▸ **Stored records**:
---+---
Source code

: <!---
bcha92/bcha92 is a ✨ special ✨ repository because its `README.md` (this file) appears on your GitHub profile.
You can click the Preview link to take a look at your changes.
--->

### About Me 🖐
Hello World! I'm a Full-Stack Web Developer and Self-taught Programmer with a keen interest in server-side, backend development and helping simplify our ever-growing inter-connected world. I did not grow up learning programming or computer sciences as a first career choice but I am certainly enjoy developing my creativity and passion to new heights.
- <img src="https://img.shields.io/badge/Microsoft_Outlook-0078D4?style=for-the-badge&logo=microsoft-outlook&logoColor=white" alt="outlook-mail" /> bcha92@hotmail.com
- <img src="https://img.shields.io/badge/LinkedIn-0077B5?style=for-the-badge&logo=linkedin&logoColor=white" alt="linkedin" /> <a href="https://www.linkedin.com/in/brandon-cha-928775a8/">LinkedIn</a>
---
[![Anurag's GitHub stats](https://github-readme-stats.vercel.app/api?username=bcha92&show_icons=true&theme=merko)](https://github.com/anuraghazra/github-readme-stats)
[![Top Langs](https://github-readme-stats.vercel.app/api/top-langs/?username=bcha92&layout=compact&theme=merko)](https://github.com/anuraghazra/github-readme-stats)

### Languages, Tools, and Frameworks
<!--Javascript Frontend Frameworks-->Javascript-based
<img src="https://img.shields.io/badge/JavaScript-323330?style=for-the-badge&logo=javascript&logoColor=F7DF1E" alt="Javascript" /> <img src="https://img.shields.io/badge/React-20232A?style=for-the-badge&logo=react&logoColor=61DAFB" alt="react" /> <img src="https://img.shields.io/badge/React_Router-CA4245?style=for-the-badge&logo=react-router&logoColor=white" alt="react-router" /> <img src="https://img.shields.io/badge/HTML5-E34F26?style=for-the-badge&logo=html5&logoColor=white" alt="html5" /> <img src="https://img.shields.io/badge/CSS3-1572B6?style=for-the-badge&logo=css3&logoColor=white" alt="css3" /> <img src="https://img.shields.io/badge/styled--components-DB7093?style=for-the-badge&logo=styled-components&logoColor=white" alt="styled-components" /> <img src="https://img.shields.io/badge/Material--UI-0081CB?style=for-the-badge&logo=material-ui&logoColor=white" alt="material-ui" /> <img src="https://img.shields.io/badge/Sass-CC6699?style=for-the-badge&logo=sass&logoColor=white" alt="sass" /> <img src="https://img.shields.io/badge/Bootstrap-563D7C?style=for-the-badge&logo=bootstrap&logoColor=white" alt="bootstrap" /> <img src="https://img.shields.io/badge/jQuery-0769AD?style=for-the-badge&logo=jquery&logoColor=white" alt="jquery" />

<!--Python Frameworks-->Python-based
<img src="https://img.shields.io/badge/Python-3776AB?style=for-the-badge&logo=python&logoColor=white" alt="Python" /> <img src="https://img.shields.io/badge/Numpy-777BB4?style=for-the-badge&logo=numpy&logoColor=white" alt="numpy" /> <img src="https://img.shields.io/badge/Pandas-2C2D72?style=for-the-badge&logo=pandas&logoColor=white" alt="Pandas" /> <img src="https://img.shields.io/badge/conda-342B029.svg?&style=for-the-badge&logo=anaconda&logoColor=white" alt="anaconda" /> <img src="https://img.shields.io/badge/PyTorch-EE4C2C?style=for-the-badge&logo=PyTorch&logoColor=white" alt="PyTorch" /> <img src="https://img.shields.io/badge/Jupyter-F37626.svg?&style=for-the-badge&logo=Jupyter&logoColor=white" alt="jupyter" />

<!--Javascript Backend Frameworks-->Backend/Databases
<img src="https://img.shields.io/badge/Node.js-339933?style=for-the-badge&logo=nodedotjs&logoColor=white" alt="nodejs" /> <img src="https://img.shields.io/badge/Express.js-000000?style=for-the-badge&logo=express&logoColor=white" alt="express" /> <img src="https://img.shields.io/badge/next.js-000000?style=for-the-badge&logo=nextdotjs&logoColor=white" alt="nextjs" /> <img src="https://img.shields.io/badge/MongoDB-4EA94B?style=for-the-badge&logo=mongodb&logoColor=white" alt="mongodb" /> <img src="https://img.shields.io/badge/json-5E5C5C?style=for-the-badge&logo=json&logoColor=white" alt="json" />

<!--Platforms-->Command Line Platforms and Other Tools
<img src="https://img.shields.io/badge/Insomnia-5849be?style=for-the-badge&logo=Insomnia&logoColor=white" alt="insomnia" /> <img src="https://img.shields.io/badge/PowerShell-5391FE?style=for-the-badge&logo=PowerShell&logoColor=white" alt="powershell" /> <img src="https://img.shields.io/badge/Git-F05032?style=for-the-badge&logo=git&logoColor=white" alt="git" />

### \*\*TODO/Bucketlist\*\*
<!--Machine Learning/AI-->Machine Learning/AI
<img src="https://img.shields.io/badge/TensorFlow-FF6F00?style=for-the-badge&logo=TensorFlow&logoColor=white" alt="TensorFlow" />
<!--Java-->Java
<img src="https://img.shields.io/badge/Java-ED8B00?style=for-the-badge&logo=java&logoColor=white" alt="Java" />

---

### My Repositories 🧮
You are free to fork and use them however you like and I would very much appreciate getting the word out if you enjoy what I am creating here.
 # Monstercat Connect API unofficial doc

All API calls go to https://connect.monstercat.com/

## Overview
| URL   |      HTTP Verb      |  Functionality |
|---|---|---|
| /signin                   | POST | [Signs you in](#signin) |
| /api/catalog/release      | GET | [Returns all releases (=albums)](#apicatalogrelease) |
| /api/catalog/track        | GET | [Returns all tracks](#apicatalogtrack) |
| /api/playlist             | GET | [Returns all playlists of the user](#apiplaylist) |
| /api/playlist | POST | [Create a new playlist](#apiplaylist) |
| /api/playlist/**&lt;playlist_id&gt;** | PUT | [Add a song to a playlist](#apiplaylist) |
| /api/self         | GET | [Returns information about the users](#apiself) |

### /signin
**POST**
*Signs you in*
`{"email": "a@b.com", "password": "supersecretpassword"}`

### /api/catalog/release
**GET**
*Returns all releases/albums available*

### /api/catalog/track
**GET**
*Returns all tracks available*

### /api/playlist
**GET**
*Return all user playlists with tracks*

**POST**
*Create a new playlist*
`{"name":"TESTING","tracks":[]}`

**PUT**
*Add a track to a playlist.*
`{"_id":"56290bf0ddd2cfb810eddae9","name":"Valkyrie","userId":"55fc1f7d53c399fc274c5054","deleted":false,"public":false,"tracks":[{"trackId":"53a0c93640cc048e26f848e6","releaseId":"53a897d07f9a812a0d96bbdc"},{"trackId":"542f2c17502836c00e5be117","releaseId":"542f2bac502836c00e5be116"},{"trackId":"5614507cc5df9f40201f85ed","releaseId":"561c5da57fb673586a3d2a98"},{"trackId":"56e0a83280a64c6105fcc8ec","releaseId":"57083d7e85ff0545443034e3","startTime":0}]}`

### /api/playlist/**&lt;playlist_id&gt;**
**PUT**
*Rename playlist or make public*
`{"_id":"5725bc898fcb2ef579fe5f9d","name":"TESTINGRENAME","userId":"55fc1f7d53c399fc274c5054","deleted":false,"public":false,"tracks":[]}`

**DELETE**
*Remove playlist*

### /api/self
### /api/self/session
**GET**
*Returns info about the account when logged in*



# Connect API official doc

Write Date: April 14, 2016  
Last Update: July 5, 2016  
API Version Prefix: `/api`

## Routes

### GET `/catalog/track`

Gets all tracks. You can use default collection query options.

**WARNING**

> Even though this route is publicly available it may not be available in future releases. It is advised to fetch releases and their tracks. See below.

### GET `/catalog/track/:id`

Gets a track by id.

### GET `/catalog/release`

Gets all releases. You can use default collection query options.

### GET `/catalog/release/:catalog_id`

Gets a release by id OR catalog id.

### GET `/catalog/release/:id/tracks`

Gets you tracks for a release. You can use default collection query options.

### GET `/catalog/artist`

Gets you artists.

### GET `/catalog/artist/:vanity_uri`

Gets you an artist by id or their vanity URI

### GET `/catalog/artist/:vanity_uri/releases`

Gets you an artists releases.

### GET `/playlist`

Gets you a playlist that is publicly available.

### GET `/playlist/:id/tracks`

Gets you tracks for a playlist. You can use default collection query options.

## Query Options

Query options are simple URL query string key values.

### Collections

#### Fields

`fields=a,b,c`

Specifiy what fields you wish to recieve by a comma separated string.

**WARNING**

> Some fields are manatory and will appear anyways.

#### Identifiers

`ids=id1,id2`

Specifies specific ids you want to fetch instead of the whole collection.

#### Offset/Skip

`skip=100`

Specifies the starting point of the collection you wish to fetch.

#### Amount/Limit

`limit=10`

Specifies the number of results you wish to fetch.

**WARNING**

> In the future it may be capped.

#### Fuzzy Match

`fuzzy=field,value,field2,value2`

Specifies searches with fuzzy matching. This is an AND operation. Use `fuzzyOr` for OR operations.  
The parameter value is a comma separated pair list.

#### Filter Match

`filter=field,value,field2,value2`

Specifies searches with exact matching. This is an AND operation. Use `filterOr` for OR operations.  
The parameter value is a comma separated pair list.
---+---
▸ **Your task**: The lines above may hold the string "their". Say how many do, and give only that number.

▸ **Reply**: 2